Brief Case Description

The patient is a 60 year-old  female with a recent history of non-ST-elevation anterior myocardial infarction  and congestive heart failure. She has a past medical history of hypertension,  diabetes, hyperlipidemia, peripheral vascular disease, stroke and remote  myocardial infarction. She has a known history of coronary artery disease with  multiple previous percutaneous coronary interventions.

Transthoracic echocardiography (TTE) showed  type IIIb mitral valve dysfunction with predominantly restricted leaflet motion  of the posterior leaflet (parasternal long axis and four chamber views). Doppler  echocardiography showed moderate mitral regurgitation with a posteriorly directed  jet. Quantitative measurement revealed a regurgitant orifice area of 28 mm2 and  a regurgitant volume of 46 mL. Pisa radius was calculated at 0.8 cm. Left  ventricular end diastolic diameter was 5 cm and left ventricular ejection  fraction was 33%.

Cardiac  catheterization showed severe three vessel coronary artery disease: left anterior  descending artery with mid total occlusion, first obtuse marginal 80% in-stent  restenosis, proximal right coronary artery 70% in-stent restenosis, and  posterior descending artery (PDA) branch 95% stenosis. Left ventricular ejection  fraction was 30%.


The patient was  referred for coronary revascularization and reconstructive mitral valve  surgery.

 Operative Procedure

 Intraoperative Transesophageal  Echocardiography (TEE)

Intraoperative  transesophageal echocardiography confirmed the diagnosis of type IIIb mitral  valve dysfunction (mid esophageal long axis and four chamber views). Doppler  echocardiography showed mild (2+) mitral regurgitation with a central jet (mid  esophageal four chamber and mitral commissural views). A transgastric  basal short axis view of the mitral valve is  also shown.

In this case, we  observed a reduction in the severity of mitral regurgitation when comparing preoperative  TTE with intraoperative TEE. It is important to note that intraoperative TEE  often downgrades the severity of mitral regurgitation in patients with type  IIIb dysfunction. The mechanism underlying this phenomenon is the unloading  effect of general anesthesia which results in arterial and venous dilatation,  decreasing afterload and preload respectively.

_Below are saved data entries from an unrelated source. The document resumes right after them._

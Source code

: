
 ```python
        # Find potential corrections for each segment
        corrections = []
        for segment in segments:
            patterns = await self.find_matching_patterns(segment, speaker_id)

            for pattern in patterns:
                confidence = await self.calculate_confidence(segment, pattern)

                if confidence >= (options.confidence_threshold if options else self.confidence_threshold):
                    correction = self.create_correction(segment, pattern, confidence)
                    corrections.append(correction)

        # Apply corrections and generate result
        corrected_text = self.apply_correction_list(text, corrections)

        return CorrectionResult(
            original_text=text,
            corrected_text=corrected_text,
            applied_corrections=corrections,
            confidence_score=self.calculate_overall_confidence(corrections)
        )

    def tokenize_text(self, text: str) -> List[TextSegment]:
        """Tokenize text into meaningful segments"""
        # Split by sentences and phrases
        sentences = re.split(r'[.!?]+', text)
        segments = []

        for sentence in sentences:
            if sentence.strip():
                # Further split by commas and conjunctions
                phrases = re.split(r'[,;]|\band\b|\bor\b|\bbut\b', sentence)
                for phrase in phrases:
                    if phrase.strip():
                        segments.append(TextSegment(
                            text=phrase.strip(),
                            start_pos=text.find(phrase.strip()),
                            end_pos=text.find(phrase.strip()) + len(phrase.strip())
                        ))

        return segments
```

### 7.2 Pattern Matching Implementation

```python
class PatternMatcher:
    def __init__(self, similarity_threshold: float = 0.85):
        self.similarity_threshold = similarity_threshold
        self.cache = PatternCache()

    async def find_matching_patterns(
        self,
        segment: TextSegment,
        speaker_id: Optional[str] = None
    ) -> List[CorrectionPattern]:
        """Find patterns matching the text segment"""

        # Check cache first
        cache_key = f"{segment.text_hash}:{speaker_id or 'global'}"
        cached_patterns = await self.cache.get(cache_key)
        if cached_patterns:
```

Coronary Artery Bypass Grafting  (CABG)

The patient underwent  coronary artery bypass grafting with the left internal mammary artery to the  left anterior descending artery and saphenous vein graft from the aorta to the  obtuse marginal and PDA branches.

 Mitral Valve Analysis

Following the exposure  of the mitral valve, we first confirmed the echocardiographic findings by observing  a tethering of both anterior and posterior leaflets which predominated at the  level of P2, P3, and PC area. There was also a significant deformity of the  posterior mitral annulus.

 Following this  echocardiographic and operative valve analysis, we can summarize the  pathophysiological triad as follows:

 Etiology: Ischemic  mitral valve disease

 Lesions: papillary  muscle displacement with leaflets tethering, and secondary annular deformity

 Dysfunction: Type IIIb

Reconstructive Procedure

 The patient underwent  an undersized remodeling mitral annuloplasty  with the implantation of a size 28 mm Carpentier-McCarthy-Adams IMR  ring. 


Postbypass Transesophageal  Echocardiography

 Postbypass  transesophageal echocardiography showed a competent mitral valve with minimal  residual regurgitation.

 Transgastric basal short  axis, mid esophageal mitral commissural and four chamber views showed the  mitral valve with good leaflet coaptation. Mid esophageal long axis view with  color Doppler interrogation showed a competent mitral valve with no residual  regurgitation.


The postoperative  course was uneventful and the patient was discharged home on postoperative day  seven.